TRYON, North Carolina (Reuters) - Mark Bellissimo, the man who brought the FEI World Equestrian Games (WEG) to this bucolic corner of recession ravaged North Carolina is widely viewed as a savior for bringing jobs and hope to the depressed region.
Not so says Bellissimo, deferring to an elderly employee who works in one of the sprawling facility’s kitchens who has apparently taken credit.
“I interact a lot with our staff and a woman who is our baker, she comes up to me and says, ‘I just want you to know I am responsible for the success of Tryon’,” Bellissimo told Reuters.
“I said, thank you and I would love to hear more and she said, ‘eight years ago I prayed that someone would rescue this community, someone with a million dollars and you came and it is because of me’.”
Situated in the U.S. bible belt, all this would seem a very plausible explanation for an equestrian Taj Mahal popping up under the gaze of the Blue Ridge Mountains.
What is not plausible is that Bellissimo rode to the rescue with a million dollars.
To get the Tryon International Equestrian Center (TIEC) ready for the WEG, Bellissimo and his partners pumped more than $200 million into the effort.
By the end of the year that number will rise to $250 million as he pushes ahead with plans to make the TIEC the world’s premiere equestrian lifestyle destination.
The ambition is to build a sort of upscale Disneyland for riders and horses on the 1600 acre property complete with condos, hotels, restaurants and bars.

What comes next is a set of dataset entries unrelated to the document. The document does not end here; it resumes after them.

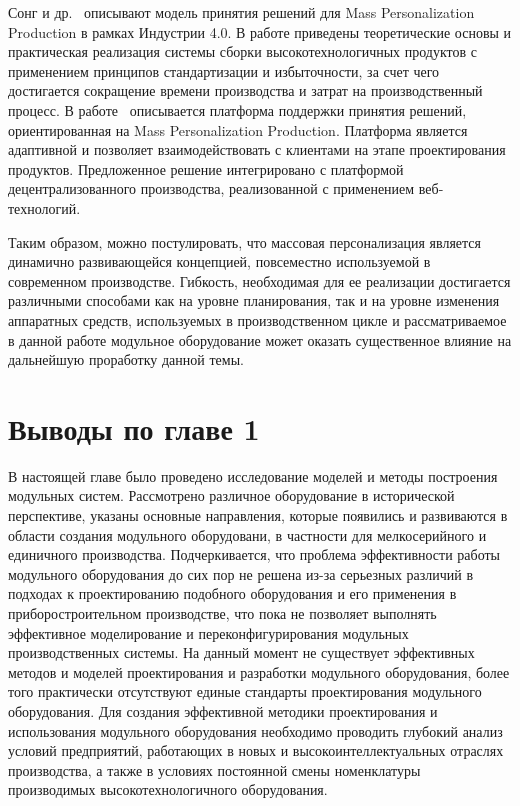 Сонг и др.~\cite{song2020product} описывают модель принятия решений для Mass Personalization Production в рамках Индустрии 4.0. В работе приведены теоретические основы и практическая реализация системы сборки высокотехнологичных продуктов с применением принципов стандартизации и избыточности, за счет чего достигается сокращение времени производства и затрат на производственный процесс. В работе~\cite{mourtzis2014web} описывается платформа поддержки принятия решений, ориентированная на Mass Personalization Production. Платформа является адаптивной и позволяет взаимодействовать с клиентами на этапе проектирования продуктов. Предложенное решение интегрировано с платформой децентрализованного производства, реализованной с применением веб-технологий.

Таким образом, можно постулировать, что массовая персонализация является динамично развивающейся концепцией, повсеместно используемой в современном производстве. Гибкость, необходимая для ее реализации достигается различными способами как на уровне планирования, так и на уровне изменения аппаратных средств, используемых в производственном цикле и рассматриваемое в данной работе модульное оборудование может оказать существенное влияние на дальнейшую проработку данной темы.

\section{Выводы по главе 1}

В настоящей главе было проведено исследование моделей и методы построения модульных систем. Рассмотрено различное оборудование в исторической перспективе, указаны основные направления, которые появились и развиваются в области создания модульного оборудовани, в частности для мелкосерийного и единичного производства. Подчеркивается, что проблема эффективности работы модульного оборудования до сих пор не решена из-за серьезных различий в подходах к проектированию подобного оборудования и его применения в приборостроительном производстве, что пока не позволяет выполнять эффективное моделирование и переконфигурирования модульных производственных системы. На данный момент не существует эффективных методов и моделей проектирования и разработки модульного оборудования, более того практически отсутствуют единые стандарты проектирования модульного оборудования. Для создания эффективной методики проектирования и использования модульного оборудования необходимо проводить глубокий анализ условий предприятий, работающих в новых и высокоинтеллектуальных отраслях производства, а также в условиях постоянной смены номенклатуры производимых высокотехнологичного оборудования.

\FloatBarrier
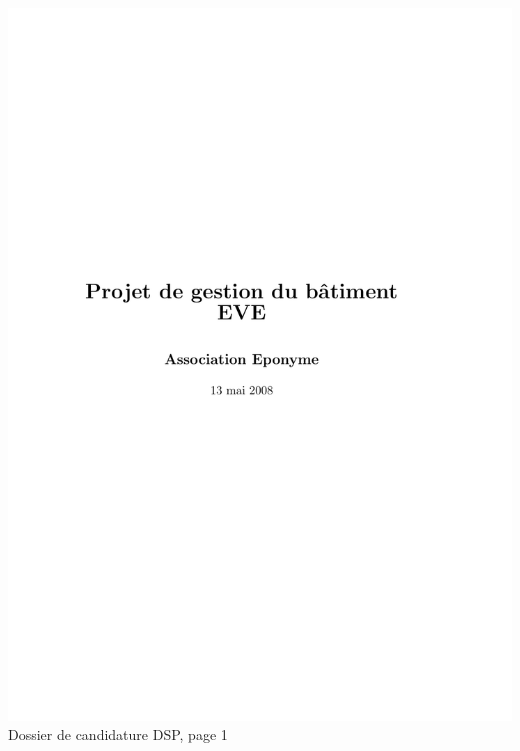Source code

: \includegraphics[scale=0.85,trim=20mm 20mm 20mm 20mm,clip,page=1]{annexes/candidature_dsp.pdf} \\
Dossier de candidature DSP, page 1
\newpage
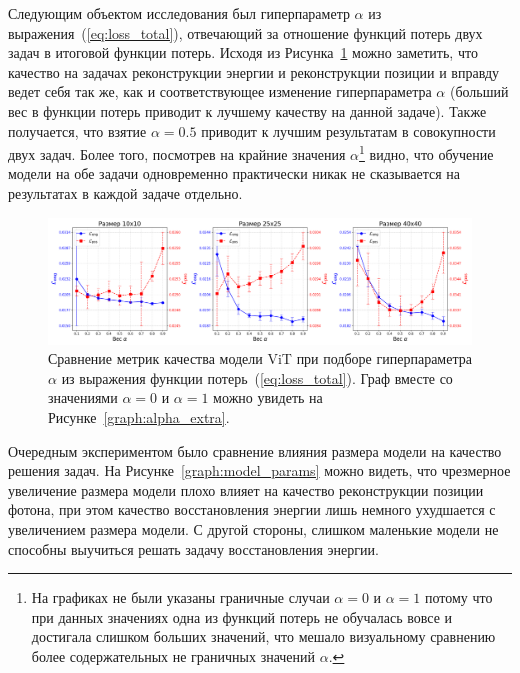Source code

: \documentclass[a4paper,12pt]{extarticle}
\begin{document}
Следующим объектом исследования был гиперпараметр $\alpha$ из выражения~(\ref{eq:loss_total}), отвечающий за отношение функций потерь двух задач в итоговой функции потерь. Исходя из Рисунка~\ref{graph:alpha} можно заметить, что качество на задачах реконструкции энергии и реконструкции позиции и вправду ведет себя так же, как и соответствующее изменение гиперпараметра $\alpha$ (больший вес в функции потерь приводит к лучшему качеству на данной задаче). Также получается, что взятие $\alpha = 0.5$ приводит к лучшим результатам в совокупности двух задач. Более того, посмотрев на крайние значения $\alpha$\footnote{На графиках не были указаны граничные случаи $\alpha = 0$ и $\alpha = 1$ потому что при данных значениях одна из функций потерь не обучалась вовсе и достигала слишком больших значений, что мешало визуальному сравнению более содержательных не граничных значений $\alpha$.} видно, что обучение модели на обе задачи одновременно практически никак не сказывается на результатах в каждой задаче отдельно.

\begin{figure}[t]
    \centering
    \includegraphics[width=1.0\textwidth]{graphics/exp3_alpha_std.png}
    \caption{Сравнение метрик качества модели \textsf{ViT} при подборе гиперпараметра $\alpha$ из выражения функции потерь~(\ref{eq:loss_total}). Граф вместе со значениями $\alpha = 0$ и $\alpha = 1$ можно увидеть на Рисунке~\ref{graph:alpha_extra}.}
    \label{graph:alpha}
\end{figure}

Очередным экспериментом было сравнение влияния размера модели на качество решения задач. На Рисунке~\ref{graph:model_params} можно видеть, что чрезмерное увеличение размера модели плохо влияет на качество реконструкции позиции фотона, при этом качество восстановления энергии лишь немного ухудшается с увеличением размера модели. С другой стороны, слишком маленькие модели не способны выучиться решать задачу восстановления энергии.
\end{document}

For Bellissimo, the WEG provided the opportunity to make a two-week global sales pitch for the newest addition to his equestrian empire that includes facilities in Wellington, Florida and Denver.
While Wellington represents a $100 million plus business in equestrian sport, it is Tryon where he sees a real upside describing the project as, “bold” but also “potentially stupid”.
“Someone said to me that this community lost its hope, the textile industry just disappeared and there really wasn’t a lot to hang onto,” said Bellissimo, who rarely rides, doesn’t sleep much and has no personal assistant.
“I would say this has turned into much more than an investment to me.
“We have changed the local economy and given it hope. We have created thousands of jobs, spent $250 million.
“I tell my kids this all the time.
“The world is full of critics and the fact is critics don’t write great novels, they don’t create great companies, they don’t invent cures.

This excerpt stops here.